What we saw Today in Class. Recall that we assumed that for some $h$, we had set cover instances with universe of size $u$, $s$ sets, each set of size $z$, where

- the Yes instances had a solution using at most $X$ sets, but
- the No instances had the property that even picking $h\cdot X$ sets would leave a $2^{-c \cdot h}$-fraction of the universe uncovered. (Let us call this the $h$-factor property.)

In the No instances, we proved a claim that if the total cost of edges bought in levels $1, 2, \ldots, j-1$ was at most $hX/2$, then the cost incurred at level $j$ itself would be at least $(u/4z)\cdot 2^{-ch}$. In particular, if $k$ were (at least) $(4zhX/u)\cdot 2^{ch}$, this claim implies that the total cost in the No instance is at least $hX/2$.
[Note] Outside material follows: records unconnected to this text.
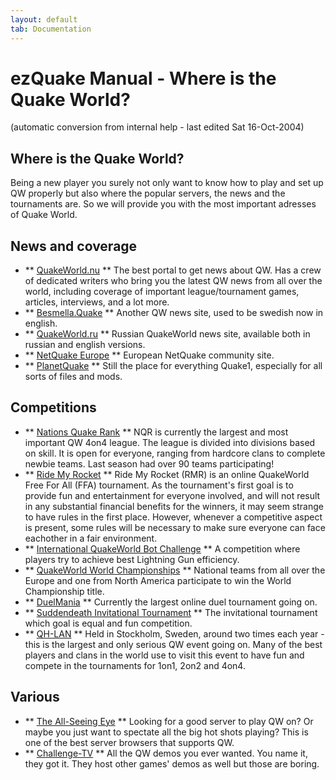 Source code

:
 ```yaml
---
layout: default
tab: Documentation
---
```


# ezQuake Manual - Where is the Quake World?
(automatic conversion from internal help - last edited Sat 16-Oct-2004)

## Where is the Quake World?


Being a new player you surely not only want to know how to play and set up QW properly but also where the popular servers, the news and the tournaments are. So we will provide you with the most important adresses of Quake World.
## News and coverage

- ** [QuakeWorld.nu](http://www.quakeworld.nu/) ** The best portal to get news about QW. Has a crew of dedicated writers who bring you the latest QW news from all over the world, including coverage of important league/tournament games, articles, interviews, and a lot more.
- ** [Besmella.Quake](http://www.besmella-quake.com/) ** Another QW news site, used to be swedish now in english.
- ** [QuakeWorld.ru](http://www.quakeworld.ru/) ** Russian QuakeWorld news site, available both in russian and english versions.
- ** [NetQuake Europe](http://members.webdeveloping.nl/~trouby/nqeu/) ** European NetQuake community site.
- ** [PlanetQuake](http://www.planetquake.com/quake1/) ** Still the place for everything Quake1, especially for all sorts of files and mods.

## Competitions

- ** [Nations Quake Rank](http://www.nqr.nu/) ** NQR is currently the largest and most important QW 4on4 league. The league is divided into divisions based on skill. It is open for everyone, ranging from hardcore clans to complete newbie teams. Last season had over 90 teams participating!
- ** [Ride My Rocket](http://www.norrteljeporten.se/robert/rmr/news.php) ** Ride My Rocket (RMR) is an online QuakeWorld Free For All (FFA) tournament. As the tournament's first goal is to provide fun and entertainment for everyone involved, and will not result in any substantial financial benefits for the winners, it may seem strange to have rules in the first place. However, whenever a competitive aspect is present, some rules will be necessary to make sure everyone can face eachother in a fair environment.
- ** [International QuakeWorld Bot Challenge](http://ibc.quakeworld.nu/) ** A competition where players try to achieve best Lightning Gun efficiency.
- ** [QuakeWorld World Championships](http://qwwc.quakeworld.nu/) ** National teams from all over the Europe and one from North America participate to win the World Championship title.
- ** [DuelMania](http://duelmania.quakeworld.nu/) ** Currently the largest online duel tournament going on.
- ** [Suddendeath Invitational Tournament](http://hem.bredband.net/b246801/) ** The invitational tournament which goal is equal and fun competition.
- ** [QH-LAN](http://www.qhlan.org/) ** Held in Stockholm, Sweden, around two times each year - this is the largest and only serious QW event going on. Many of the best players and clans in the world use to visit this event to have fun and compete in the tournaments for 1on1, 2on2 and 4on4.

## Various

- ** [The All-Seeing Eye](http://www.udpsoft.com/eye/) ** Looking for a good server to play QW on? Or maybe you just want to spectate all the big hot shots playing? This is one of the best server browsers that supports QW.
- ** [Challenge-TV](http://www.challenge-tv.com/) ** All the QW demos you ever wanted. You name it, they got it. They host other games' demos as well but those are boring.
And hence we have a gap of $h/2$ between the Yes and the No instances.

Parameters (The Questions). So how do we set the parameters so that

- the set cover instance satisfies the $h$-factor property.
- The number of levels $k$ is at least $(4zhX/u) \cdot 2^{ch}$.
- the size of the construction $N \approx (2z)^k \cdot s$ is reasonable.

In turn, this gives us a set cover instance with universe size $u = n'd'2^{|K'|}$, number of sets $s = n'|L'|$, size of each set being $z = d' 2^{|K'| - 1}$, the optimal solution size is $X = 2n'$, and it satisfies the $h$-factor property above if $1/h^2 > O(\eta)$.

Parameters (The Answers). To answer the questions above:

- the set cover instance satisfies the $h$-factor property as long as $h^2 < O(1/\eta)$. This is satisfied if we set $\eta \approx h \approx \Theta(\log \log n)$.

- Note that the parameters derived above satisfy $zX/u = 4$, and hence $k = 16h 2^{ch} \approx \Theta(\log n)$ is sufficient.
- the size of the construction is $N \approx s (2z)^k = n^{- \log \eta} \cdot poly(1/\eta)^{(2^h)} \approx n^{\log \log \log n}$.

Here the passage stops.